__WHAT IS REQUIRED__
Quote the whole listing word for word. Do not include the pictures.

__THE DATA__

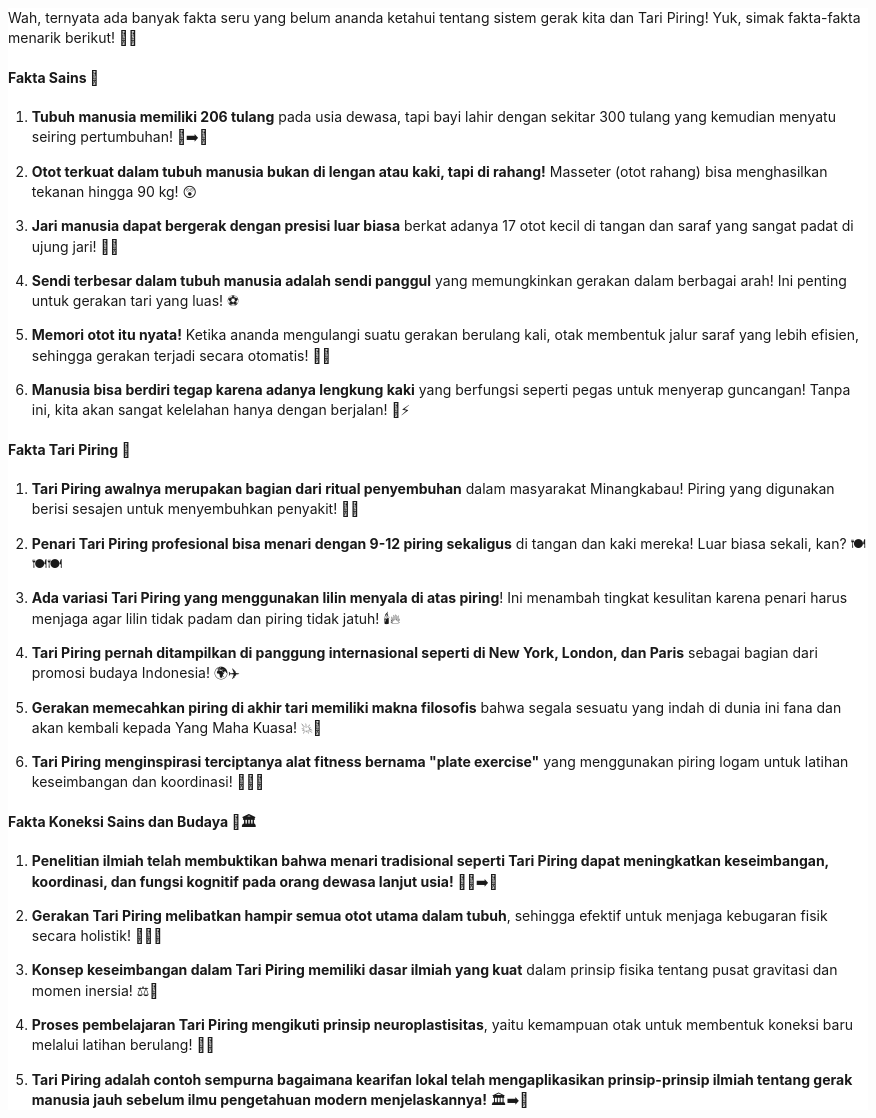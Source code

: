 Wah, ternyata ada banyak fakta seru yang belum ananda ketahui tentang sistem gerak kita dan Tari Piring! Yuk, simak fakta-fakta menarik berikut! 🤩✨

#### Fakta Sains 🔬

1. **Tubuh manusia memiliki 206 tulang** pada usia dewasa, tapi bayi lahir dengan sekitar 300 tulang yang kemudian menyatu seiring pertumbuhan! 🦴➡️🦴

2. **Otot terkuat dalam tubuh manusia bukan di lengan atau kaki, tapi di rahang!** Masseter (otot rahang) bisa menghasilkan tekanan hingga 90 kg! 😲

3. **Jari manusia dapat bergerak dengan presisi luar biasa** berkat adanya 17 otot kecil di tangan dan saraf yang sangat padat di ujung jari! 🤲✨

4. **Sendi terbesar dalam tubuh manusia adalah sendi panggul** yang memungkinkan gerakan dalam berbagai arah! Ini penting untuk gerakan tari yang luas! ⚽

5. **Memori otot itu nyata!** Ketika ananda mengulangi suatu gerakan berulang kali, otak membentuk jalur saraf yang lebih efisien, sehingga gerakan terjadi secara otomatis! 🧠💪

6. **Manusia bisa berdiri tegap karena adanya lengkung kaki** yang berfungsi seperti pegas untuk menyerap guncangan! Tanpa ini, kita akan sangat kelelahan hanya dengan berjalan! 🦶⚡

#### Fakta Tari Piring 💃

1. **Tari Piring awalnya merupakan bagian dari ritual penyembuhan** dalam masyarakat Minangkabau! Piring yang digunakan berisi sesajen untuk menyembuhkan penyakit! 🙏💊

2. **Penari Tari Piring profesional bisa menari dengan 9-12 piring sekaligus** di tangan dan kaki mereka! Luar biasa sekali, kan? 🍽️🍽️🍽️

3. **Ada variasi Tari Piring yang menggunakan lilin menyala di atas piring**! Ini menambah tingkat kesulitan karena penari harus menjaga agar lilin tidak padam dan piring tidak jatuh! 🕯️🔥

4. **Tari Piring pernah ditampilkan di panggung internasional seperti di New York, London, dan Paris** sebagai bagian dari promosi budaya Indonesia! 🌍✈️

5. **Gerakan memecahkan piring di akhir tari memiliki makna filosofis** bahwa segala sesuatu yang indah di dunia ini fana dan akan kembali kepada Yang Maha Kuasa! 💥🙏

6. **Tari Piring menginspirasi terciptanya alat fitness bernama "plate exercise"** yang menggunakan piring logam untuk latihan keseimbangan dan koordinasi! 💪🏋️‍♀️

#### Fakta Koneksi Sains dan Budaya 🔗🏛️

1. **Penelitian ilmiah telah membuktikan bahwa menari tradisional seperti Tari Piring dapat meningkatkan keseimbangan, koordinasi, dan fungsi kognitif pada orang dewasa lanjut usia!** 👵🧠➡️💃

2. **Gerakan Tari Piring melibatkan hampir semua otot utama dalam tubuh**, sehingga efektif untuk menjaga kebugaran fisik secara holistik! 💪🏃‍♀️

3. **Konsep keseimbangan dalam Tari Piring memiliki dasar ilmiah yang kuat** dalam prinsip fisika tentang pusat gravitasi dan momen inersia! ⚖️🔬

4. **Proses pembelajaran Tari Piring mengikuti prinsip neuroplastisitas**, yaitu kemampuan otak untuk membentuk koneksi baru melalui latihan berulang! 🧠🔄

5. **Tari Piring adalah contoh sempurna bagaimana kearifan lokal telah mengaplikasikan prinsip-prinsip ilmiah tentang gerak manusia jauh sebelum ilmu pengetahuan modern menjelaskannya!** 🏛️➡️🔬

__EXERCISE ANSWER__
Source code

: Wah, ternyata ada banyak fakta seru yang belum ananda ketahui tentang sistem gerak kita dan Tari Piring! Yuk, simak fakta-fakta menarik berikut! 🤩✨

#### Fakta Sains 🔬

1. **Tubuh manusia memiliki 206 tulang** pada usia dewasa, tapi bayi lahir dengan sekitar 300 tulang yang kemudian menyatu seiring pertumbuhan! 🦴➡️🦴

2. **Otot terkuat dalam tubuh manusia bukan di lengan atau kaki, tapi di rahang!** Masseter (otot rahang) bisa menghasilkan tekanan hingga 90 kg! 😲

3. **Jari manusia dapat bergerak dengan presisi luar biasa** berkat adanya 17 otot kecil di tangan dan saraf yang sangat padat di ujung jari! 🤲✨

4. **Sendi terbesar dalam tubuh manusia adalah sendi panggul** yang memungkinkan gerakan dalam berbagai arah! Ini penting untuk gerakan tari yang luas! ⚽

5. **Memori otot itu nyata!** Ketika ananda mengulangi suatu gerakan berulang kali, otak membentuk jalur saraf yang lebih efisien, sehingga gerakan terjadi secara otomatis! 🧠💪

6. **Manusia bisa berdiri tegap karena adanya lengkung kaki** yang berfungsi seperti pegas untuk menyerap guncangan! Tanpa ini, kita akan sangat kelelahan hanya dengan berjalan! 🦶⚡

#### Fakta Tari Piring 💃

1. **Tari Piring awalnya merupakan bagian dari ritual penyembuhan** dalam masyarakat Minangkabau! Piring yang digunakan berisi sesajen untuk menyembuhkan penyakit! 🙏💊

2. **Penari Tari Piring profesional bisa menari dengan 9-12 piring sekaligus** di tangan dan kaki mereka! Luar biasa sekali, kan? 🍽️🍽️🍽️

3. **Ada variasi Tari Piring yang menggunakan lilin menyala di atas piring**! Ini menambah tingkat kesulitan karena penari harus menjaga agar lilin tidak padam dan piring tidak jatuh! 🕯️🔥

4. **Tari Piring pernah ditampilkan di panggung internasional seperti di New York, London, dan Paris** sebagai bagian dari promosi budaya Indonesia! 🌍✈️

5. **Gerakan memecahkan piring di akhir tari memiliki makna filosofis** bahwa segala sesuatu yang indah di dunia ini fana dan akan kembali kepada Yang Maha Kuasa! 💥🙏

6. **Tari Piring menginspirasi terciptanya alat fitness bernama "plate exercise"** yang menggunakan piring logam untuk latihan keseimbangan dan koordinasi! 💪🏋️‍♀️

#### Fakta Koneksi Sains dan Budaya 🔗🏛️

1. **Penelitian ilmiah telah membuktikan bahwa menari tradisional seperti Tari Piring dapat meningkatkan keseimbangan, koordinasi, dan fungsi kognitif pada orang dewasa lanjut usia!** 👵🧠➡️💃

2. **Gerakan Tari Piring melibatkan hampir semua otot utama dalam tubuh**, sehingga efektif untuk menjaga kebugaran fisik secara holistik! 💪🏃‍♀️

3. **Konsep keseimbangan dalam Tari Piring memiliki dasar ilmiah yang kuat** dalam prinsip fisika tentang pusat gravitasi dan momen inersia! ⚖️🔬

4. **Proses pembelajaran Tari Piring mengikuti prinsip neuroplastisitas**, yaitu kemampuan otak untuk membentuk koneksi baru melalui latihan berulang! 🧠🔄

5. **Tari Piring adalah contoh sempurna bagaimana kearifan lokal telah mengaplikasikan prinsip-prinsip ilmiah tentang gerak manusia jauh sebelum ilmu pengetahuan modern menjelaskannya!** 🏛️➡️🔬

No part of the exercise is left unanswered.